Yeah me and my sister do well for ourselves so were not banking on inheriting anything from my mother so my main thing is maximizing her retirement cashflow. She plans on retiring after her 67th bday which will October 2028 so we have some time to plan
In my view, that’s a huge factor and congrats to you and you siblings. In a scenario where there is no “”backstop” that is a totally different problem/solution.
 
My mother is approaching retirement and has been asking me how to create a cashflow stream from her savings. She’ll have about $800K along with her full SS benefits.

While I can consult her on a variety of real estate related investments, I’d like to learn more about other fixed income avenues for impending retirees like her and what are the typical returns.

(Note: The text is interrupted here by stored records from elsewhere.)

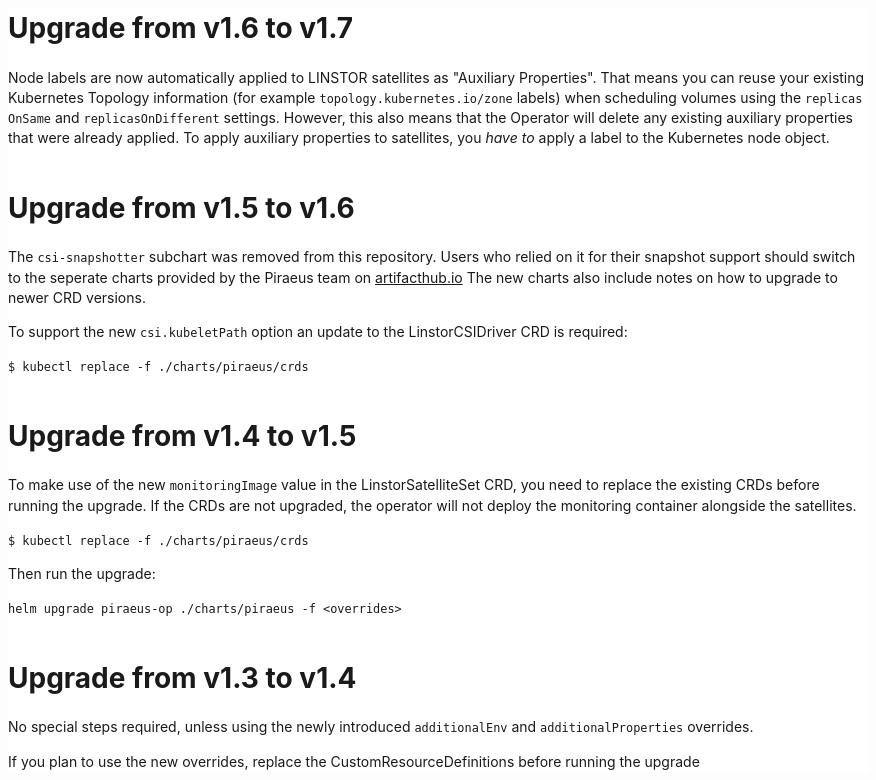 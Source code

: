 # Upgrade from v1.6 to v1.7

Node labels are now automatically applied to LINSTOR satellites as "Auxiliary Properties". That means you can reuse your
existing Kubernetes Topology information (for example `topology.kubernetes.io/zone` labels) when scheduling volumes
using the `replicasOnSame` and `replicasOnDifferent` settings. However, this also means that the Operator will delete
any existing auxiliary properties that were already applied. To apply auxiliary properties to satellites, you _have to_
apply a label to the Kubernetes node object.

# Upgrade from v1.5 to v1.6

The `csi-snapshotter` subchart was removed from this repository. Users who relied on it for their snapshot support
should switch to the seperate charts provided by the Piraeus team
on [artifacthub.io](https://artifacthub.io/packages/search?repo=piraeus-charts)
The new charts also include notes on how to upgrade to newer CRD versions.

To support the new `csi.kubeletPath` option an update to the LinstorCSIDriver CRD is required:

```
$ kubectl replace -f ./charts/piraeus/crds
```

# Upgrade from v1.4 to v1.5

To make use of the new `monitoringImage` value in the LinstorSatelliteSet CRD, you need to replace the existing CRDs
before running the upgrade. If the CRDs are not upgraded, the operator will not deploy the monitoring container
alongside the satellites.

```
$ kubectl replace -f ./charts/piraeus/crds
```

Then run the upgrade:

```
helm upgrade piraeus-op ./charts/piraeus -f <overrides>
```

# Upgrade from v1.3 to v1.4

No special steps required, unless using the newly introduced `additionalEnv` and `additionalProperties` overrides.

If you plan to use the new overrides, replace the CustomResourceDefinitions before running the upgrade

Any help and contributions to the thread are appreciated.
If she is trying to max cash flow, she should wait until 70 to collect SS. The no fee products mean you are paying other ways.
 
Sounds like she is in great financial shape. She can park a big chunk in Synchrony bank which currently pays 4.75% or some other high yield account until she knows what she wants to invest in. The interest is taxable, and the interest rate will be dropping once the fed rate is dropped.
 
Yeah me and my sister do well for ourselves so were not banking on inheriting anything from my mother so my main thing is maximizing her retirement cashflow. She plans on retiring after her 67th bday which will October 2028 so we have some time to plan
If not considered already, and sorry of off topic, consider if she has a long term care insurance policy. Long term care costs can derail the best laid retirement savings plans.
 
I don’t use an advisor but Vanguard’s Personal Advisor program charges 30 basis points annually for that asset amount. I think Schwab and Fidelity would be comparable. That’s on top of any fees for funds and/or annuities that may be purchased, but lower than Fisher or other groups of that ilk. Anyone (an advisor or otherwise) would want to know SS, equity in home, other income streams, goals (leave KK or siblings an inheritance), expenses, discretionary wishes beyond necessary expenses, etc.). Also, i am guessing KK could be a “backstop” in a worst case scenario so that could increase flexibility.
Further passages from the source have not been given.